Since its 1984 inception, the Breeders’ Cup has delivered an abundance of indelible memories. This is where the modern day legends like A.P. Indy, Personal Ensign, Sunday Silence, Lure, Cigar and Zenyatta all stamped their legacies while taking us on helluva thrill ride. So many great horses, so many unforgettable races, but here are my most unforgettable Breeders’ Cup moments.
(Oldest to most recent)
1984 Classic: Wild Again upsets first Classic at 31-1
Wild Again was a nice 4-year-old colt when the inaugural Breeders’ Cup rolled around, and enticed by the $1,350,000 purse of the Classic, his owners considered entering their multiple graded stakes winner. There was just one problem, Wild Again was never nominated for the Breeders’ Cup. They would have to pay $360,000 just to enter their colt in the race. Though a nice horse, he was far from the top of the class. It was a major gamble, and one that ultimately paid off. Let that be a lesson to ya, children.

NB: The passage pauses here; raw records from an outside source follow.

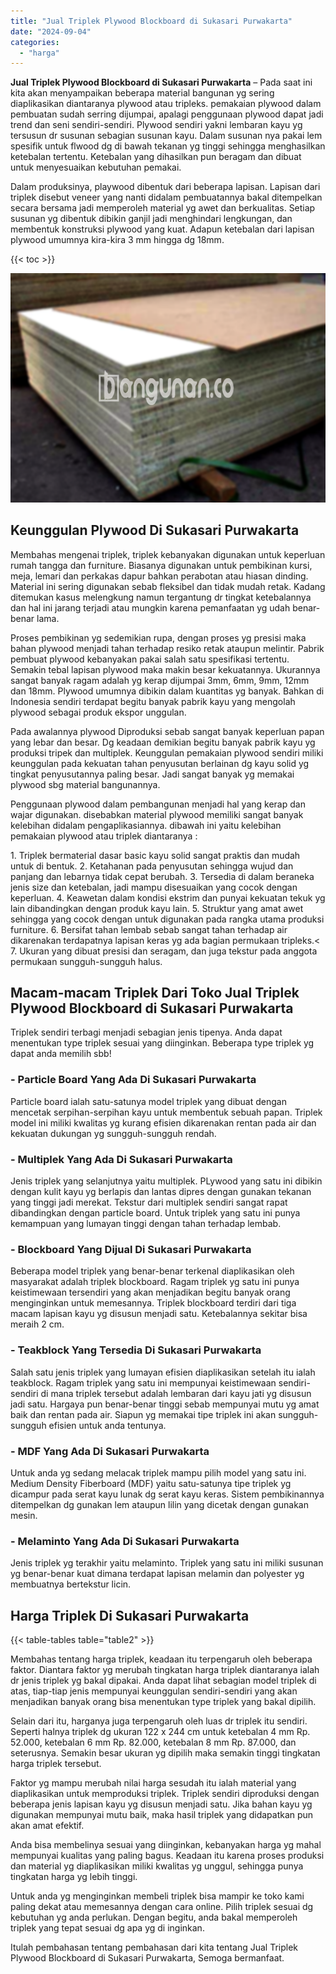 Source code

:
 ```yaml
---
title: "Jual Triplek Plywood Blockboard di Sukasari Purwakarta"
date: "2024-09-04"
categories: 
  - "harga"
---
```


**Jual Triplek Plywood Blockboard di Sukasari Purwakarta** – Pada saat ini kita akan menyampaikan beberapa material bangunan yg sering diaplikasikan diantaranya plywood atau tripleks. pemakaian plywood dalam pembuatan sudah serring dijumpai, apalagi penggunaan plywood dapat jadi trend dan seni sendiri-sendiri. Plywood sendiri yakni lembaran kayu yg tersusun dr susunan sebagian susunan kayu. Dalam susunan nya pakai lem spesifik untuk flwood dg di bawah tekanan yg tinggi sehingga menghasilkan ketebalan tertentu. Ketebalan yang dihasilkan pun beragam dan dibuat untuk menyesuaikan kebutuhan pemakai.

Dalam produksinya, playwood dibentuk dari beberapa lapisan. Lapisan dari triplek disebut veneer yang nanti didalam pembuatannya bakal ditempelkan secara bersama jadi memperoleh material yg awet dan berkualitas. Setiap susunan yg dibentuk dibikin ganjil jadi menghindari lengkungan, dan membentuk konstruksi plywood yang kuat. Adapun ketebalan dari lapisan plywood umumnya kira-kira 3 mm hingga dg 18mm.

{{< toc >}}

![Jual Triplek Plywood Blockboard di Sukasari Purwakarta](/images/jual-triplek-murah-29.png)

## Keunggulan Plywood Di Sukasari Purwakarta

Membahas mengenai triplek, triplek kebanyakan digunakan untuk keperluan rumah tangga dan furniture. Biasanya digunakan untuk pembikinan kursi, meja, lemari dan perkakas dapur bahkan perabotan atau hiasan dinding. Material ini sering digunakan sebab fleksibel dan tidak mudah retak. Kadang ditemukan kasus melengkung namun tergantung dr tingkat ketebalannya dan hal ini jarang terjadi atau mungkin karena pemanfaatan yg udah benar-benar lama.

Proses pembikinan yg sedemikian rupa, dengan proses yg presisi maka bahan plywood menjadi tahan terhadap resiko retak ataupun melintir. Pabrik pembuat plywood kebanyakan pakai salah satu spesifikasi tertentu. Semakin tebal lapisan plywood maka makin besar kekuatannya. Ukurannya sangat banyak ragam adalah yg kerap dijumpai 3mm, 6mm, 9mm, 12mm dan 18mm. Plywood umumnya dibikin dalam kuantitas yg banyak. Bahkan di Indonesia sendiri terdapat begitu banyak pabrik kayu yang mengolah plywood sebagai produk ekspor unggulan.

Pada awalannya plywood Diproduksi sebab sangat banyak keperluan papan yang lebar dan besar. Dg keadaan demikian begitu banyak pabrik kayu yg produksi tripek dan multiplek. Keunggulan pemakaian plywood sendiri miliki keunggulan pada kekuatan tahan penyusutan berlainan dg kayu solid yg tingkat penyusutannya paling besar. Jadi sangat banyak yg memakai plywood sbg material bangunannya.

Penggunaan plywood dalam pembangunan menjadi hal yang kerap dan wajar digunakan. disebabkan material plywood memiliki sangat banyak kelebihan didalam pengaplikasiannya. dibawah ini yaitu kelebihan pemakaian plywood atau triplek diantaranya :

1\. Triplek bermaterial dasar basic kayu solid sangat praktis dan mudah untuk di bentuk. 2. Ketahanan pada penyusutan sehingga wujud dan panjang dan lebarnya tidak cepat berubah. 3. Tersedia di dalam beraneka jenis size dan ketebalan, jadi mampu disesuaikan yang cocok dengan keperluan. 4. Keawetan dalam kondisi ekstrim dan punyai kekuatan tekuk yg lain dibandingkan dengan produk kayu lain. 5. Struktur yang amat awet sehingga yang cocok dengan untuk digunakan pada rangka utama produksi furniture. 6. Bersifat tahan lembab sebab sangat tahan terhadap air dikarenakan terdapatnya lapisan keras yg ada bagian permukaan tripleks.< 7. Ukuran yang dibuat presisi dan seragam, dan juga tekstur pada anggota permukaan sungguh-sungguh halus.

## Macam-macam Triplek Dari Toko Jual Triplek Plywood Blockboard di Sukasari Purwakarta

Triplek sendiri terbagi menjadi sebagian jenis tipenya. Anda dapat menentukan type triplek sesuai yang diinginkan. Beberapa type triplek yg dapat anda memilih sbb!

### \- Particle Board Yang Ada Di Sukasari Purwakarta

Particle board ialah satu-satunya model triplek yang dibuat dengan mencetak serpihan-serpihan kayu untuk membentuk sebuah papan. Triplek model ini miliki kwalitas yg kurang efisien dikarenakan rentan pada air dan kekuatan dukungan yg sungguh-sungguh rendah.

### \- Multiplek Yang Ada Di Sukasari Purwakarta

Jenis triplek yang selanjutnya yaitu multiplek. PLywood yang satu ini dibikin dengan kulit kayu yg berlapis dan lantas dipres dengan gunakan tekanan yang tinggi jadi merekat. Tekstur dari multiplek sendiri sangat rapat dibandingkan dengan particle board. Untuk triplek yang satu ini punya kemampuan yang lumayan tinggi dengan tahan terhadap lembab.

### \- Blockboard Yang Dijual Di Sukasari Purwakarta

Beberapa model triplek yang benar-benar terkenal diaplikasikan oleh masyarakat adalah triplek blockboard. Ragam triplek yg satu ini punya keistimewaan tersendiri yang akan menjadikan begitu banyak orang menginginkan untuk memesannya. Triplek blockboard terdiri dari tiga macam lapisan kayu yg disusun menjadi satu. Ketebalannya sekitar bisa meraih 2 cm.

### \- Teakblock Yang Tersedia Di Sukasari Purwakarta

Salah satu jenis triplek yang lumayan efisien diaplikasikan setelah itu ialah teakblock. Ragam triplek yang satu ini mempunyai keistimewaan sendiri-sendiri di mana triplek tersebut adalah lembaran dari kayu jati yg disusun jadi satu. Hargaya pun benar-benar tinggi sebab mempunyai mutu yg amat baik dan rentan pada air. Siapun yg memakai tipe triplek ini akan sungguh-sungguh efisien untuk anda tentunya.

### \- MDF Yang Ada Di Sukasari Purwakarta

Untuk anda yg sedang melacak triplek mampu pilih model yang satu ini. Medium Density Fiberboard (MDF) yaitu satu-satunya tipe triplek yg dicampur pada serat kayu lunak dg serat kayu keras. Sistem pembikinannya ditempelkan dg gunakan lem ataupun lilin yang dicetak dengan gunakan mesin.

### \- Melaminto Yang Ada Di Sukasari Purwakarta

Jenis triplek yg terakhir yaitu melaminto. Triplek yang satu ini miliki susunan yg benar-benar kuat dimana terdapat lapisan melamin dan polyester yg membuatnya bertekstur licin.

## Harga Triplek Di Sukasari Purwakarta

{{< table-tables table="table2" >}}

Membahas tentang harga triplek, keadaan itu terpengaruh oleh beberapa faktor. Diantara faktor yg merubah tingkatan harga triplek diantaranya ialah dr jenis triplek yg bakal dipakai. Anda dapat lihat sebagian model triplek di atas, tiap-tiap jenis mempunyai keunggulan sendiri-sendiri yang akan menjadikan banyak orang bisa menentukan type triplek yang bakal dipilih.

Selain dari itu, harganya juga terpengaruh oleh luas dr triplek itu sendiri. Seperti halnya triplek dg ukuran 122 x 244 cm untuk ketebalan 4 mm Rp. 52.000, ketebalan 6 mm Rp. 82.000, ketebalan 8 mm Rp. 87.000, dan seterusnya. Semakin besar ukuran yg dipilih maka semakin tinggi tingkatan harga triplek tersebut.

Faktor yg mampu merubah nilai harga sesudah itu ialah material yang diaplikasikan untuk memproduksi triplek. Triplek sendiri diproduksi dengan beberapa jenis lapisan kayu yg disusun menjadi satu. Jika bahan kayu yg digunakan mempunyai mutu baik, maka hasil triplek yang didapatkan pun akan amat efektif.

Anda bisa membelinya sesuai yang diinginkan, kebanyakan harga yg mahal mempunyai kualitas yang paling bagus. Keadaan itu karena proses produksi dan material yg diaplikasikan miliki kwalitas yg unggul, sehingga punya tingkatan harga yg lebih tinggi.

Untuk anda yg menginginkan membeli triplek bisa mampir ke toko kami paling dekat atau memesannya dengan cara online. Pilih triplek sesuai dg kebutuhan yg anda perlukan. Dengan begitu, anda bakal memperoleh triplek yang tepat sesuai dg apa yg di inginkan.

Itulah pembahasan tentang pembahasan dari kita tentang Jual Triplek Plywood Blockboard di Sukasari Purwakarta, Semoga bermanfaat.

1987 Classic: Ferdinand edges Alysheba
Talk about hype. The ’87 Classic pitted two popular Kentucky Derby winners against each other for the first time nearly a decade (Affirmed and Alydar in 1978). Bill Shoemaker vs. Chris McCarron. The finish did not disappoint.
1988 Distaff: Personal Ensign stays perfect.
There’s a special place in the history books for the ones who never taste defeat. Who overcome all the variables, randomness and chance, and bring it every time. Personal Ensign will forever be remembered for her flawless 13 wins in 13 career starts. Her last one was the hardest, as she found herself well behind the speedy Kentucky Derby winner Winning Colors with just a furlong to go.
1989 Classic: Sunday Silence vs. Easy Goer, Part IV
Ali/Frazier had nothing on these heavyweights. Two of the best 3-year-olds of the modern era dueled down the stretch in each leg of the Triple Crown, and saved one more thrilling finish for the Classic. It was the last race for a pair of legends, and could not have ended more fittingly.
1995 Classic: “The Incomparable” Cigar.
Death. Taxes. Cigar. On a sloppy Belmont track, Cigar capped off one of the greatest seasons in racing history (12 starts, 12 wins) with this frolic in the park. “Incomparable, invincible, unbeatable, Cigar!”
2001 Classic: Tiznow wins it for America.
A little over a month removed from the 9/11 attacks, there were questions whether the event would even be held at all. The show did go on, just a few miles from Ground Zero at Belmont Park. And thank goodness, because this tough Cal-bred colt gave everyone something to cheer for when he gamely held off European champion Sakhee to capture the Classic for the second year in a row.
2009/10 Classic: Bow to the Queen
Come on. What can you possibly say about this incredible mare? Uncoiling her signature late run, she dusted the dudes in 2009, becoming the first female to win America’s richest race.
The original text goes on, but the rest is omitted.